The Ministry of Agriculture reports that the cost of producing one liter of milk in Kenya is Sh20 to Sh25 compared to Sh10 in Tanzania and Uganda due to inadequate availability of raw materials such as maize, wheat, sunflower cake and cotton seed cake.
According to the 2018 Economic Survey Report, expenditure on farm inputs increased by 14 per cent from Sh58bn in 2016 to Sh66.1bn in 2017, in this, purchases of seeds and manufactured feeds increased by 23.9 per cent and 10.3 per cent, respectively in 2017.
In East Africa, Kenya has the highest prices of fuel (petrol and diesel) compared to Tanzania and Uganda due to the introduction of the eight per cent valued added tax on petroleum products in September this year.
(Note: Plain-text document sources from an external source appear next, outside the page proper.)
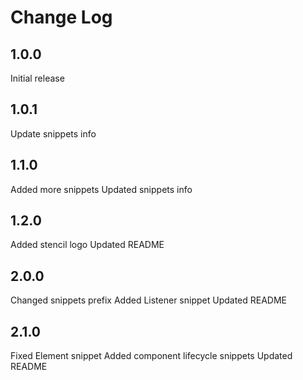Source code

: # Change Log

## 1.0.0

Initial release

## 1.0.1

Update snippets info

## 1.1.0

Added more snippets
Updated snippets info

## 1.2.0

Added stencil logo
Updated README

## 2.0.0

Changed snippets prefix
Added Listener snippet
Updated README

## 2.1.0

Fixed Element snippet
Added component lifecycle snippets
Updated README
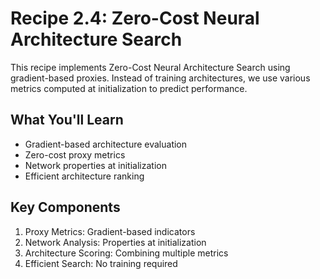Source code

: # Recipe 2.4: Zero-Cost Neural Architecture Search

This recipe implements Zero-Cost Neural Architecture Search using gradient-based proxies. Instead of training architectures, we use various metrics computed at initialization to predict performance.

## What You'll Learn
- Gradient-based architecture evaluation
- Zero-cost proxy metrics
- Network properties at initialization
- Efficient architecture ranking

## Key Components
1. Proxy Metrics: Gradient-based indicators
2. Network Analysis: Properties at initialization
3. Architecture Scoring: Combining multiple metrics
4. Efficient Search: No training required
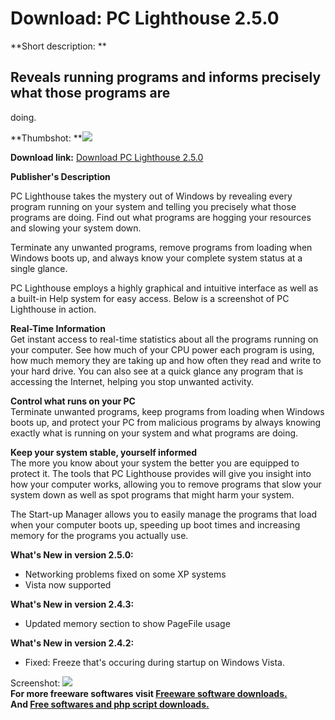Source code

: # Download: PC Lighthouse 2.5.0

**Short description: **

## Reveals running programs and informs precisely what those programs are
doing.

  
**Thumbshot: **![](http://www.freewarefiles.com/screenshot/pclighthouse_md.gif)   
  
**Download link:** [Download PC Lighthouse 2.5.0](http://freesoftwares.boysofts.com/PC-Lighthouse_program_42425.html)  
  

**Publisher's Description**  
  

PC Lighthouse takes the mystery out of Windows by revealing every program
running on your system and telling you precisely what those programs are
doing. Find out what programs are hogging your resources and slowing your
system down.

Terminate any unwanted programs, remove programs from loading when Windows
boots up, and always know your complete system status at a single glance.

PC Lighthouse employs a highly graphical and intuitive interface as well as a
built-in Help system for easy access. Below is a screenshot of PC Lighthouse
in action.

**Real-Time Information**  
Get instant access to real-time statistics about all the programs running on
your computer. See how much of your CPU power each program is using, how much
memory they are taking up and how often they read and write to your hard
drive. You can also see at a quick glance any program that is accessing the
Internet, helping you stop unwanted activity.

**Control what runs on your PC**  
Terminate unwanted programs, keep programs from loading when Windows boots up,
and protect your PC from malicious programs by always knowing exactly what is
running on your system and what programs are doing.

**Keep your system stable, yourself informed**  
The more you know about your system the better you are equipped to protect it.
The tools that PC Lighthouse provides will give you insight into how your
computer works, allowing you to remove programs that slow your system down as
well as spot programs that might harm your system.

The Start-up Manager allows you to easily manage the programs that load when
your computer boots up, speeding up boot times and increasing memory for the
programs you actually use.

**What's New in version 2.5.0:**

  * Networking problems fixed on some XP systems 
  * Vista now supported 

**What's New in version 2.4.3:**

  * Updated memory section to show PageFile usage 

**What's New in version 2.4.2:**

  * Fixed: Freeze that's occuring during startup on Windows Vista. 

  
  
Screenshot: ![](http://www.freewarefiles.com/screenshot/pclighthouse.gif)  
**For more freeware softwares visit [Freeware software downloads.](http://freesoftwares.boysofts.com/)**   
**And [Free softwares and php script downloads.](http://www.boysofts.com/)**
Fuel costs therefore increases the cost of producing animal feeds by 60 per cent according to the ministry of agriculture.
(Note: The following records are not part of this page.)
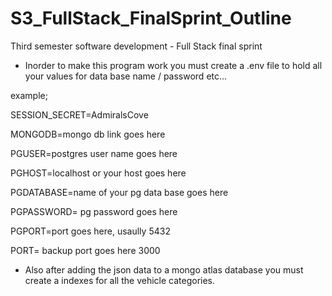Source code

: # S3_FullStack_FinalSprint_Outline

Third semester software development - Full Stack final sprint 

- Inorder to make this program work you must create a .env file to hold all your values for data base name / password etc...

example;

SESSION_SECRET=AdmiralsCove

MONGODB=mongo db link goes here

PGUSER=postgres user name goes here

PGHOST=localhost or your host goes here

PGDATABASE=name of your pg data base goes here

PGPASSWORD= pg password goes here

PGPORT=port goes here, usaully 5432

PORT= backup port goes here 3000

- Also after adding the json data to a mongo atlas database you must create a indexes for all the vehicle categories.

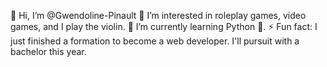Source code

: 👋 Hi, I’m @Gwendoline-Pinault
👀 I’m interested in roleplay games, video games, and I play the violin.
🌱 I’m currently learning Python 🐍.
⚡ Fun fact: I just finished a formation to become a web developer. I'll pursuit with a bachelor this year.
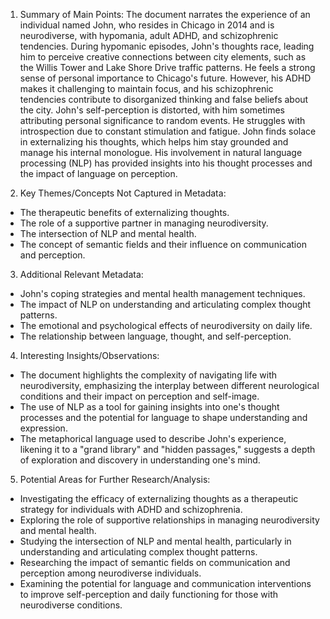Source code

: 
 1. Summary of Main Points:
The document narrates the experience of an individual named John, who resides in Chicago in 2014 and is neurodiverse, with hypomania, adult ADHD, and schizophrenic tendencies. During hypomanic episodes, John's thoughts race, leading him to perceive creative connections between city elements, such as the Willis Tower and Lake Shore Drive traffic patterns. He feels a strong sense of personal importance to Chicago's future. However, his ADHD makes it challenging to maintain focus, and his schizophrenic tendencies contribute to disorganized thinking and false beliefs about the city. John's self-perception is distorted, with him sometimes attributing personal significance to random events. He struggles with introspection due to constant stimulation and fatigue. John finds solace in externalizing his thoughts, which helps him stay grounded and manage his internal monologue. His involvement in natural language processing (NLP) has provided insights into his thought processes and the impact of language on perception.

2. Key Themes/Concepts Not Captured in Metadata:
- The therapeutic benefits of externalizing thoughts.
- The role of a supportive partner in managing neurodiversity.
- The intersection of NLP and mental health.
- The concept of semantic fields and their influence on communication and perception.

3. Additional Relevant Metadata:
- John's coping strategies and mental health management techniques.
- The impact of NLP on understanding and articulating complex thought patterns.
- The emotional and psychological effects of neurodiversity on daily life.
- The relationship between language, thought, and self-perception.

4. Interesting Insights/Observations:
- The document highlights the complexity of navigating life with neurodiversity, emphasizing the interplay between different neurological conditions and their impact on perception and self-image.
- The use of NLP as a tool for gaining insights into one's thought processes and the potential for language to shape understanding and expression.
- The metaphorical language used to describe John's experience, likening it to a "grand library" and "hidden passages," suggests a depth of exploration and discovery in understanding one's mind.

5. Potential Areas for Further Research/Analysis:
- Investigating the efficacy of externalizing thoughts as a therapeutic strategy for individuals with ADHD and schizophrenia.
- Exploring the role of supportive relationships in managing neurodiversity and mental health.
- Studying the intersection of NLP and mental health, particularly in understanding and articulating complex thought patterns.
- Researching the impact of semantic fields on communication and perception among neurodiverse individuals.
- Examining the potential for language and communication interventions to improve self-perception and daily functioning for those with neurodiverse conditions.
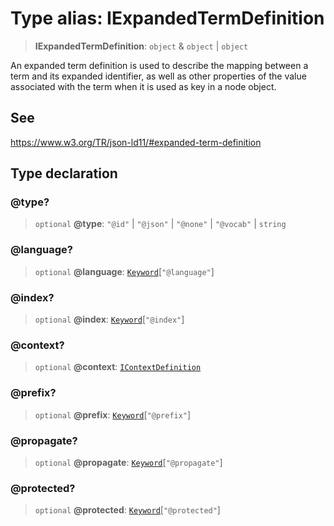 # Type alias: IExpandedTermDefinition

> **IExpandedTermDefinition**: `object` & `object` \| `object`

An expanded term definition is used to describe the mapping between a term
and its expanded identifier, as well as other properties of the value
associated with the term when it is used as key in a node object.

## See

https://www.w3.org/TR/json-ld11/#expanded-term-definition

## Type declaration

### @type?

> `optional` **@type**: `"@id"` \| `"@json"` \| `"@none"` \| `"@vocab"` \| `string`

### @language?

> `optional` **@language**: [`Keyword`](Keyword.md)\[`"@language"`\]

### @index?

> `optional` **@index**: [`Keyword`](Keyword.md)\[`"@index"`\]

### @context?

> `optional` **@context**: [`IContextDefinition`](../interfaces/IContextDefinition.md)

### @prefix?

> `optional` **@prefix**: [`Keyword`](Keyword.md)\[`"@prefix"`\]

### @propagate?

> `optional` **@propagate**: [`Keyword`](Keyword.md)\[`"@propagate"`\]

### @protected?

> `optional` **@protected**: [`Keyword`](Keyword.md)\[`"@protected"`\]
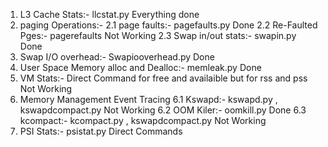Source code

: 








1. L3 Cache Stats:- llcstat.py Everything done
2. paging Operations:-
	2.1 page faults:- pagefaults.py Done
	2.2 Re-Faulted Pges:- pagerefaults Not Working
	2.3 Swap in/out stats:- swapin.py Done
3. Swap I/O overhead:- Swapiooverhead.py Done
4. User Space Memory alloc and Dealloc:- memleak.py  Done
5. VM Stats:- Direct Command for free and availaible but for rss and pss Not Working
6. Memory Management Event Tracing
	6.1 Kswapd:- kswapd.py , kswapdcompact.py Not Working
	6.2 OOM Kiler:- oomkill.py Done
	6.3 kcompact:- kcompact.py , kswapdcompact.py Not Working
7. PSI Stats:- psistat.py Direct Commands

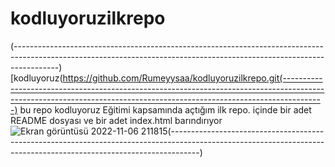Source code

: # kodluyoruzilkrepo
(-----------------------------------------------------------------------------------------------------------------------------------------------------------------------)
[kodluyoruz(https://github.com/Rumeyysaa/kodluyoruzilkrepo.git(----------------------------------------------------------------------------------------------------------------------------------------------------------------------)
bu repo kodluyoruz Eğitimi kapsamında açtığım ilk repo. içinde bir adet README dosyası ve bir adet index.html barındırıyor
![Ekran görüntüsü 2022-11-06 211815](https://user-images.githubusercontent.com/116943432/200188021-d57a3ddd-c089-4d3a-aea1-830429e0819a.png)(-------------------------------------------------------------------------------------------------------------------------------------------------------------------)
In Kenya for instance, a liter of petrol retails at Sh118 compared to Sh110 in Uganda and Sh105 in Tanzania.
Timothy Mwai, an animal scientist who has specialized in animal nutrition and feed formulations is training farmers to make their own feeds with the main aim of cutting the cost of production as well as providing quality concentrates for their animals.
“Cost of feeds in Kenya is high, as per farmers, and making feeds at farm level helps reduce the cost of feeding. The quality of feeds keeps on changing and most farmers always want to get high quality animal feeds at all times for their animals,” said Mwai.
Mwai is a graduate of Maseno University with a degree in animal science year obtained in 2016. He has since worked as a livestock supervisor at a farm, as a production supervisor and as well as a production manager.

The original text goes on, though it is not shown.